The image ships with one example DAG, example_hello_world, so a freshly launched instance has a working pipeline to trigger from the web interface immediately.
Prerequisites
Before you deploy this image you need:
- An Amazon Web Services account where you can launch EC2 instances
- IAM permissions to launch instances, create security groups, and subscribe to AWS Marketplace products
- An EC2 key pair in the target Region for SSH access to the instance
- A VPC and subnet in the target Region, with a security group allowing inbound port 22 from your management network and inbound port 8080 from the network you will reach the Airflow web interface from
- The AWS CLI (version 2) installed locally if you plan to deploy from the command line
Step 1: Launch the Instance from the AWS Marketplace
Sign in to the AWS Management Console, open the EC2 service, and select Launch instance. Under Application and OS Images choose AWS Marketplace AMIs and search for Apache Airflow. Select the cloudimg listing and choose Select, then Continue on the subscription summary.
Pick an instance type of m5.large or larger. Airflow runs a scheduler, a DAG processor, an API server and a PostgreSQL database, so it benefits from at least two vCPUs and 8 GiB of memory. Choose your EC2 key pair under Key pair (login). Under Network settings select your VPC and subnet, and either create or select a security group that allows inbound port 22 from your management network and inbound port 8080 from the network you will reach the web interface from. Leave the root volume at the default size or larger.
Select Launch instance. First boot initialisation takes approximately one to two minutes after the instance state becomes Running and the status checks pass.

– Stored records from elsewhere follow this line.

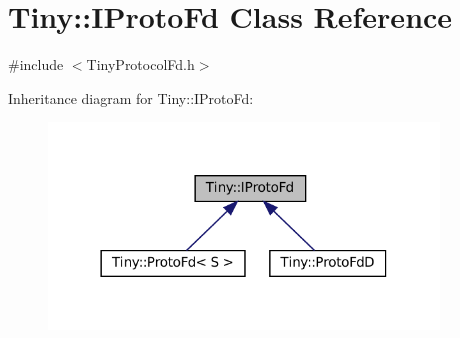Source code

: \hypertarget{classTiny_1_1IProtoFd}{}\section{Tiny\+:\+:I\+Proto\+Fd Class Reference}
\label{classTiny_1_1IProtoFd}


{\ttfamily \#include $<$Tiny\+Protocol\+Fd.\+h$>$}



Inheritance diagram for Tiny\+:\+:I\+Proto\+Fd\+:\nopagebreak
\begin{figure}[H]
\begin{center}
\leavevmode
\includegraphics[width=294pt]{classTiny_1_1IProtoFd__inherit__graph}
\end{center}
\end{figure}
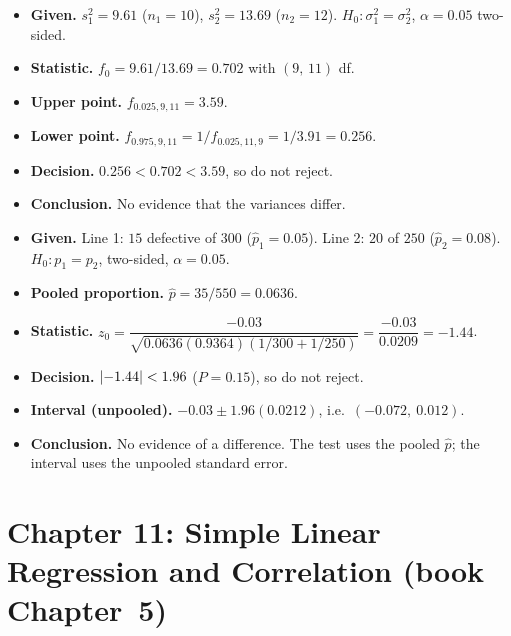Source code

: \begin{example}
\begin{itemize}
  \item \textbf{Given.} $s_1^2=9.61$ ($n_1=10$), $s_2^2=13.69$ ($n_2=12$). $H_0:\sigma_1^2=\sigma_2^2$, $\alpha=0.05$ two-sided.
  \item \textbf{Statistic.} $f_0=9.61/13.69=0.702$ with $(9,\,11)$ df.
  \item \textbf{Upper point.} $f_{0.025,9,11}=3.59$.
  \item \textbf{Lower point.} $f_{0.975,9,11}=1/f_{0.025,11,9}=1/3.91=0.256$.
  \item \textbf{Decision.} $0.256<0.702<3.59$, so do not reject.
  \item \textbf{Conclusion.} No evidence that the variances differ.
\end{itemize}
\end{example}

\begin{example}
\begin{itemize}
  \item \textbf{Given.} Line 1: $15$ defective of $300$ ($\hat{p}_1=0.05$). Line 2: $20$ of $250$ ($\hat{p}_2=0.08$). $H_0:p_1=p_2$, two-sided, $\alpha=0.05$.
  \item \textbf{Pooled proportion.} $\hat{p}=35/550=0.0636$.
  \item \textbf{Statistic.} $z_0=\dfrac{-0.03}{\sqrt{0.0636(0.9364)(1/300+1/250)}}=\dfrac{-0.03}{0.0209}=-1.44$.
  \item \textbf{Decision.} $\abs{-1.44}<1.96$ ($P=0.15$), so do not reject.
  \item \textbf{Interval (unpooled).} $-0.03\pm1.96(0.0212)$, i.e.\ $(-0.072,\ 0.012)$.
  \item \textbf{Conclusion.} No evidence of a difference. The test uses the pooled $\hat{p}$; the interval uses the unpooled standard error.
\end{itemize}
\end{example}

\section{Chapter 11: Simple Linear Regression and Correlation (book Chapter~5)}

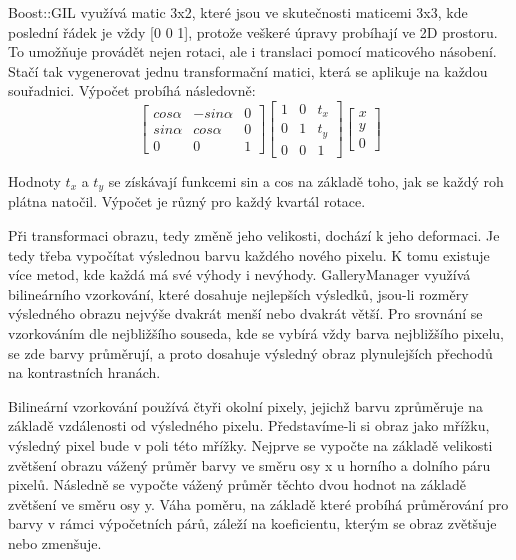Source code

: \documentclass[11pt,twoside,a4paper]{book}
\begin{document}
\indent
Boost::GIL využívá matic 3x2, které jsou ve skutečnosti maticemi 3x3, kde poslední řádek je vždy [0 0 1], protože veškeré úpravy probíhají ve 2D prostoru. To umožňuje provádět nejen rotaci, ale i translaci pomocí maticového násobení. Stačí tak vygenerovat jednu transformační matici, která se aplikuje na každou souřadnici. Výpočet probíhá následovně:
$$
\begin{bmatrix}
cos\alpha & -sin\alpha & 0 \\
sin\alpha & cos\alpha & 0 \\
0 & 0 & 1
\end{bmatrix}
\begin{bmatrix}
1 & 0 & t_{x} \\
0 & 1 & t_{y} \\
0 & 0 & 1
\end{bmatrix}
\begin{bmatrix}
x \\
y \\
0
\end{bmatrix}
$$

\indent
Hodnoty $t_{x}$ a $t_{y}$ se získávají funkcemi sin a cos na základě toho, jak se každý roh plátna natočil. Výpočet je různý pro každý kvartál rotace.

\indent 
Při transformaci obrazu, tedy změně jeho velikosti, dochází k jeho deformaci. Je tedy třeba vypočítat výslednou barvu každého nového pixelu. K tomu existuje více metod, kde každá má své výhody i nevýhody. GalleryManager využívá bilineárního vzorkování, které dosahuje nejlepších výsledků, jsou-li rozměry výsledného obrazu nejvýše dvakrát menší nebo dvakrát větší. Pro srovnání se vzorkováním dle nejbližšího souseda, kde se vybírá vždy barva nejbližšího pixelu, se zde barvy průměrují, a proto dosahuje výsledný obraz plynulejších přechodů na kontrastních hranách.

\indent
Bilineární vzorkování používá čtyři okolní pixely, jejichž barvu zprůměruje na základě vzdálenosti od výsledného pixelu. Představíme-li si obraz jako mřížku, výsledný pixel bude v poli této mřížky. Nejprve se vypočte na základě velikosti zvětšení obrazu vážený průměr barvy ve směru osy x u horního a dolního páru pixelů. Následně se vypočte vážený průměr těchto dvou hodnot na základě zvětšení ve směru osy y. Váha poměru, na základě které probíhá průměrování pro barvy v rámci výpočetních párů, záleží na koeficientu, kterým se obraz zvětšuje nebo zmenšuje.


\end{document}
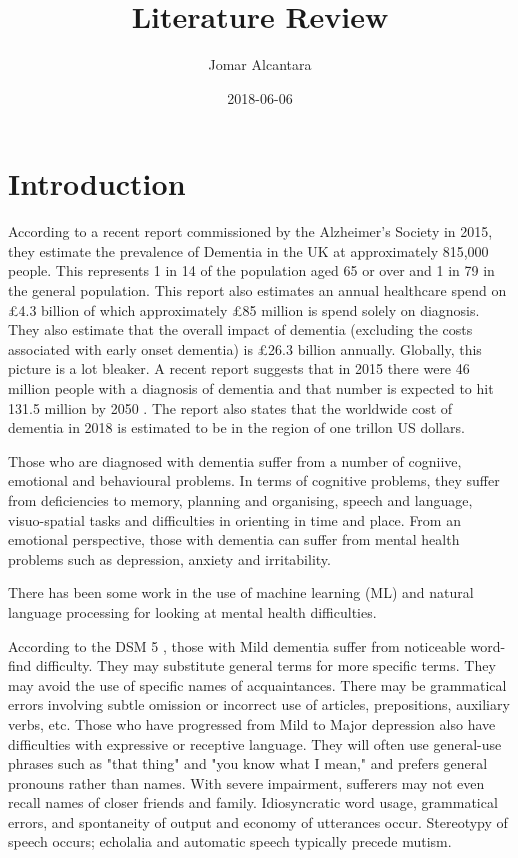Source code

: \documentclass[a4paper]{article}
\title{Literature Review}
\date{2018-06-06}
\author{Jomar Alcantara}
\begin{document}
\maketitle
\newpage
\tableofcontents
\newpage
\section{Introduction}
\par
According to a recent report commissioned by the Alzheimer's Society in 2015, they estimate the prevalence of Dementia in the UK at approximately 815,000 people. This represents 1 in 14 of the population aged 65 or over and 1 in 79 in the general population. This report also estimates an annual healthcare spend on £4.3 billion of which approximately £85 million is spend solely on diagnosis. They also estimate that the overall impact of dementia (excluding the costs associated with early onset dementia) is £26.3 billion annually. Globally, this picture is a lot bleaker. A recent report suggests that in 2015 there were 46 million people with a diagnosis of dementia and that number is expected to hit 131.5 million by 2050 \cite{Prince2015}. The report also states that the worldwide cost of dementia in 2018 is estimated to be in the region of one trillon US dollars. \newline
\par
Those who are diagnosed with dementia suffer from a number of cogniive, emotional and behavioural problems. In terms of cognitive problems, they suffer from deficiencies to memory, planning and organising, speech and language, visuo-spatial tasks and difficulties in orienting in time and place. From an emotional perspective, those with dementia can suffer from mental health problems such as depression, anxiety and irritability.  \newline
\par
There has been some work in the use of machine learning (ML) and natural language processing for looking at mental health difficulties.\newline
\par
According to the DSM 5 \cite{AmericanPsychiatricAssociation2013}, those with Mild dementia suffer from noticeable word-find difficulty. They may substitute general terms for more specific terms. They may avoid the use of specific names of acquaintances. There may be grammatical errors involving subtle omission or incorrect use of articles, prepositions, auxiliary verbs, etc. Those who have progressed from Mild to Major depression also have difficulties with expressive or receptive language. They will often use general-use phrases such as "that thing" and "you know what I mean," and prefers general pronouns rather than names. With severe impairment, sufferers may not even recall names of closer friends and family. Idiosyncratic word usage, grammatical errors, and spontaneity of output and economy of utterances occur. Stereotypy of speech occurs; echolalia and automatic speech typically precede mutism.\newline
\end{document}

Step 2: Launch the Instance from the AWS CLI
The following block launches an instance from the cloudimg Apache Airflow Marketplace AMI into an existing subnet and security group. Replace <ami-id> with the AMI ID shown on the Marketplace listing, <key-name> with your EC2 key pair name, <subnet-id> with your subnet ID, and <security-group-id> with a security group that opens ports 22 and 8080 as described above.
aws ec2 run-instances \
--image-id <ami-id> \
--instance-type m5.large \
--key-name <key-name> \
--subnet-id <subnet-id> \
--security-group-ids <security-group-id> \
--block-device-mappings '[{"DeviceName":"/dev/sda1","Ebs":{"VolumeSize":30,"VolumeType":"gp3"}}]' \
--tag-specifications 'ResourceType=instance,Tags=[{Key=Name,Value=apache-airflow-01}]'
The command prints a JSON document on success. Note the instance ID, then retrieve its public address once it is running with aws ec2 describe-instances --instance-ids <instance-id> --query "Reservations[].Instances[].PublicIpAddress" --output text.

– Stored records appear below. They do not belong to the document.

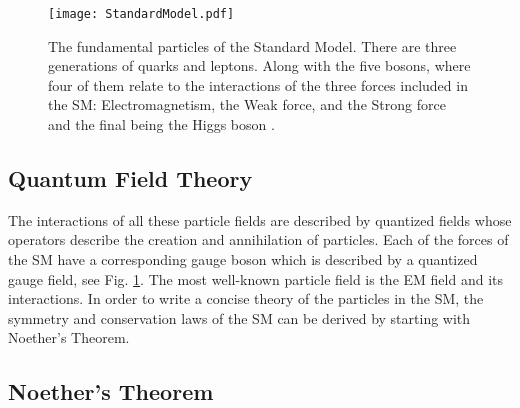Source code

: \begin{figure}
 	\centering
	\texttt{[image: StandardModel.pdf]}
 	\caption[Standard Model particles]{The fundamental particles of the Standard Model. There are three generations of quarks and leptons. Along with the five bosons, where four of them relate to the interactions of the three forces included in the SM: Electromagnetism, the Weak force, and the Strong force and the final being the Higgs boson \cite{noauthor_https://www.quantumdiaries.org/2014/03/14/-standard-model--beautiful-but-flawed-theory/_nodate}.}
 	\label{SMParticles} 
\end{figure}
 
 \subsection{Quantum Field Theory}
 \label{QFT}
 
 The interactions of all these particle fields are described by quantized fields whose operators describe the creation and annihilation of particles. Each of the forces of the SM have a corresponding gauge boson which is described by a quantized gauge field, see Fig. \ref{SMParticles}. The most well-known particle field is the EM field and its interactions. In order to write a concise theory of the particles in the SM, the symmetry and conservation laws of the SM can be derived by starting with Noether's Theorem.
 
 \subsection{Noether's Theorem}
 
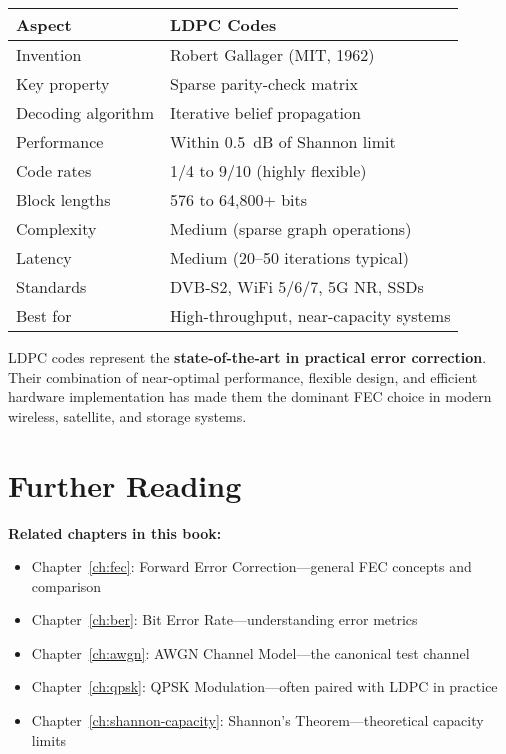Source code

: \begin{center}
\begin{tabular}{@{}ll@{}}
\toprule
\textbf{Aspect} & \textbf{LDPC Codes} \\
\midrule
Invention & Robert Gallager (MIT, 1962) \\
Key property & Sparse parity-check matrix \\
Decoding algorithm & Iterative belief propagation \\
Performance & Within 0.5~dB of Shannon limit \\
Code rates & 1/4 to 9/10 (highly flexible) \\
Block lengths & 576 to 64,800+ bits \\
Complexity & Medium (sparse graph operations) \\
Latency & Medium (20--50 iterations typical) \\
Standards & DVB-S2, WiFi 5/6/7, 5G NR, SSDs \\
Best for & High-throughput, near-capacity systems \\
\bottomrule
\end{tabular}
\end{center}

\begin{keyconcept}
LDPC codes represent the \textbf{state-of-the-art in practical error correction}. Their combination of near-optimal performance, flexible design, and efficient hardware implementation has made them the dominant FEC choice in modern wireless, satellite, and storage systems.
\end{keyconcept}

\section{Further Reading}

\textbf{Related chapters in this book:}
\begin{itemize}
\item Chapter~\ref{ch:fec}: Forward Error Correction---general FEC concepts and comparison
\item Chapter~\ref{ch:ber}: Bit Error Rate---understanding error metrics
\item Chapter~\ref{ch:awgn}: AWGN Channel Model---the canonical test channel
\item Chapter~\ref{ch:qpsk}: QPSK Modulation---often paired with LDPC in practice
\item Chapter~\ref{ch:shannon-capacity}: Shannon's Theorem---theoretical capacity limits
\end{itemize}

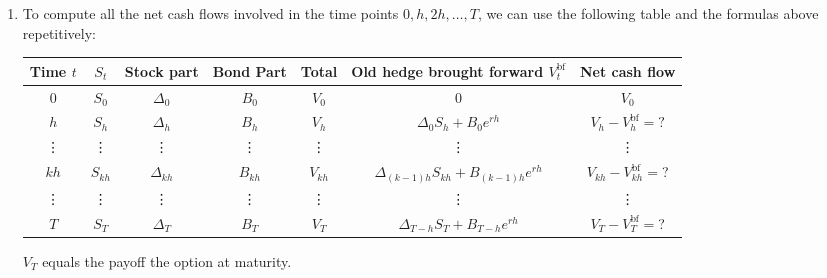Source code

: \begin{enumerate}
\item To compute all the net cash flows involved in the time points
\(0,h,2h,\dotsc,T\), we can use the following table and the formulas above
repetitively:
\begin{center}
\begin{tabular}{cc|ccc|cc}
\toprule
Time \(t\)&\(S_t\)&Stock part& Bond Part&Total&Old hedge brought forward \(V_t^{\mathrm{bf}}\)&Net cash flow\\
\midrule
\(0\)&\(S_0\)&\(\Delta_0\)&\(B_0\)&\(V_0\)&\(0\)&\(V_0\) \\
\(h\)&\(S_h\)&\(\Delta_h\)&\(B_h\)&\(V_h\)&\(\Delta_0 S_h+B_0e^{rh}\)&\(V_h-V_h^{\mathrm{bf}}=?\)\\
\vdots&\vdots&\vdots&\vdots&\vdots&\vdots&\vdots \\
\(kh\)&\(S_{kh}\)&\(\Delta_{kh}\)&\(B_{kh}\)&\(V_{kh}\)&\(\Delta_{(k-1)h}S_{kh}+B_{(k-1)h}e^{rh}\)&\(V_{kh}-V_{kh}^{\mathrm{bf}}=\)?\\
\vdots&\vdots&\vdots&\vdots&\vdots&\vdots&\vdots \\
\(T\)&\(S_{T}\)&\(\Delta_{T}\)&\(B_{T}\)&\(V_{T}\)&\(\Delta_{T-h}S_T+B_{T-h}e^{rh}\)&\(V_{T}-V_{T}^{\mathrm{bf}}=\)?\\
\bottomrule
\end{tabular}
\end{center}
\begin{note}
\(V_T\) equals the payoff the option at maturity.
\end{note}
\end{enumerate}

Step 3: Connect and Retrieve Initial Credentials
Connect over SSH with the key pair you selected and the public IP address from step 2. The SSH login user depends on the operating system of the AMI variant you launched:
| AMI variant | SSH login user |
|---|---|
| Apache Airflow on Ubuntu 24.04 | ubuntu |
The first boot service runs before the SSH daemon becomes ready, so the credentials file is always in place when you log in for the first time.
sudo cat /root/airflow-credentials.txt
You will see a plain text file containing the Airflow URL, the administrator username (admin), the administrator password, and the PostgreSQL database name, user, and password. Copy these values somewhere secure (a password manager or encrypted vault). Do not commit them to source control.

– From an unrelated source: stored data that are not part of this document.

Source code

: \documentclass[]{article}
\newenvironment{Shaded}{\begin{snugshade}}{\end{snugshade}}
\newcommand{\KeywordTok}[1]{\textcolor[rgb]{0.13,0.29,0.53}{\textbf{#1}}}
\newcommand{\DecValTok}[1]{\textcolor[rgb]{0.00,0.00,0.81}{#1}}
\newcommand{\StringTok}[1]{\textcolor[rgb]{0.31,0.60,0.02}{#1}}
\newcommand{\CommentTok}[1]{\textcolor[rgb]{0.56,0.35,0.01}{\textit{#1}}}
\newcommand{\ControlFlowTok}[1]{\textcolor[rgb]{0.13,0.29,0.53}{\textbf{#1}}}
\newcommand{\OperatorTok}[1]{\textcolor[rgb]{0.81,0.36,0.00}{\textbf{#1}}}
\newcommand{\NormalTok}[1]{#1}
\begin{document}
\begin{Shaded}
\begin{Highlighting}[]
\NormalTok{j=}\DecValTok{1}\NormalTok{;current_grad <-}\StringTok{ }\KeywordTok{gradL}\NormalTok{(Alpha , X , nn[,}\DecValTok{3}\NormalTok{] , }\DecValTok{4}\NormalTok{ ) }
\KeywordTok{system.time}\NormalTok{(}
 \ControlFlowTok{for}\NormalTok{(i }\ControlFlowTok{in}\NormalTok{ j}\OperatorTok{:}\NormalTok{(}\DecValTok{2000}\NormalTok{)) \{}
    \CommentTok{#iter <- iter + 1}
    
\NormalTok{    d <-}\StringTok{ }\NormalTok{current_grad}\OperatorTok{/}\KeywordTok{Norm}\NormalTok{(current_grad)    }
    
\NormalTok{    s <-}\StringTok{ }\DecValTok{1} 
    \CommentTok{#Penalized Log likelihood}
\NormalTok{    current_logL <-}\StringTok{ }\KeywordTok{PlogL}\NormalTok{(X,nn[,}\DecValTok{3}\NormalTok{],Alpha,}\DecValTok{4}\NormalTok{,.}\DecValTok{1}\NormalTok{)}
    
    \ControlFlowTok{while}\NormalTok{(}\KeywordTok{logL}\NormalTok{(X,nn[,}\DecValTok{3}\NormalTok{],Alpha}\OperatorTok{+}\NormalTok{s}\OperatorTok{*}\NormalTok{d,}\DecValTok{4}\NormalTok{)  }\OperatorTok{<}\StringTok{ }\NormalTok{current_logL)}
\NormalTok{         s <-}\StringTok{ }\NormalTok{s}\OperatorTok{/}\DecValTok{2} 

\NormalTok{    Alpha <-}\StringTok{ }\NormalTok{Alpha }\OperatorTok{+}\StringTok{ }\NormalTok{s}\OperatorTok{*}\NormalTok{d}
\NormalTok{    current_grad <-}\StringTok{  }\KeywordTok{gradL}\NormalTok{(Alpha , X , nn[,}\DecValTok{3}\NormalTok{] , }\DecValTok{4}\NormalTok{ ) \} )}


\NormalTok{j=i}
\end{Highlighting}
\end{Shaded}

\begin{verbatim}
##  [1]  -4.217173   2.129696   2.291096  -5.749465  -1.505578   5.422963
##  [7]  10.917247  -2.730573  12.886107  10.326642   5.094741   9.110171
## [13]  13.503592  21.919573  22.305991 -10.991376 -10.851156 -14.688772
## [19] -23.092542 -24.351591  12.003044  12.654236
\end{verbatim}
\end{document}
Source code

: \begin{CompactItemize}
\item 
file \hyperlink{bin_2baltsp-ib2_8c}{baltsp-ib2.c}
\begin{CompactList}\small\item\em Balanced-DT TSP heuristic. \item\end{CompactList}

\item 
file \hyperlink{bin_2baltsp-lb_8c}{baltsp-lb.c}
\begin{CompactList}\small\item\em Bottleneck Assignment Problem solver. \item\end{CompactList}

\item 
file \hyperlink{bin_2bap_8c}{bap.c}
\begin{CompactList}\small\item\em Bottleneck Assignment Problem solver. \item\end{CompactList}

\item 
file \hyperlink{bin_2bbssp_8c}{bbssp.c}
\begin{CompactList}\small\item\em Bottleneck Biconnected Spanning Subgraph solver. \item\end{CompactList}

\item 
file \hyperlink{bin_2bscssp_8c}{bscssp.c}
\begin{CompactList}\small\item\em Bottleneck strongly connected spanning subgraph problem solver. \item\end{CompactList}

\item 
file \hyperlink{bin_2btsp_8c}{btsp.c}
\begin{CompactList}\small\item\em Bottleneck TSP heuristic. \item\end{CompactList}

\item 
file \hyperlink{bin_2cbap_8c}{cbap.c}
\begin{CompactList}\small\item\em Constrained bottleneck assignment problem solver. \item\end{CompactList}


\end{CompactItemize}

From the same SSH session you can confirm the deployment is healthy. The Airflow health endpoint needs no authentication:
curl -fsS http://127.0.0.1:8080/api/v2/monitor/health
A JSON document reporting the metadatabase, scheduler and DAG processor components confirms the full stack is up.
Step 4: First Login to the Airflow Web Interface
Open a web browser and navigate to http://<public-ip>:8080/. Airflow presents the sign-in form to visitors who do not yet have a session.

Enter the administrator username admin and the administrator password from /root/airflow-credentials.txt. Select Sign In. On the first successful sign in Airflow records your session and shows the navigation rail down the left of every page.
Step 5: The DAGs List
After signing in, the Dags page lists every workflow registered on the instance. The shipped image registers one example DAG, example_hello_world, tagged cloudimg and example.

Each row shows the DAG's schedule, its most recent run, the next scheduled run, and a small bar of recent run history. The toggle on the right pauses or unpauses the DAG, and the play icon triggers a manual run. The filter controls at the top of the page narrow the list by run state, by paused status, or by tag.
Step 6: Trigger the Example DAG
To run the example DAG from the web interface, locate example_hello_world on the Dags page, make sure its toggle is set to unpaused, and select the play icon, then Trigger. Open the DAG by clicking its name to watch the run.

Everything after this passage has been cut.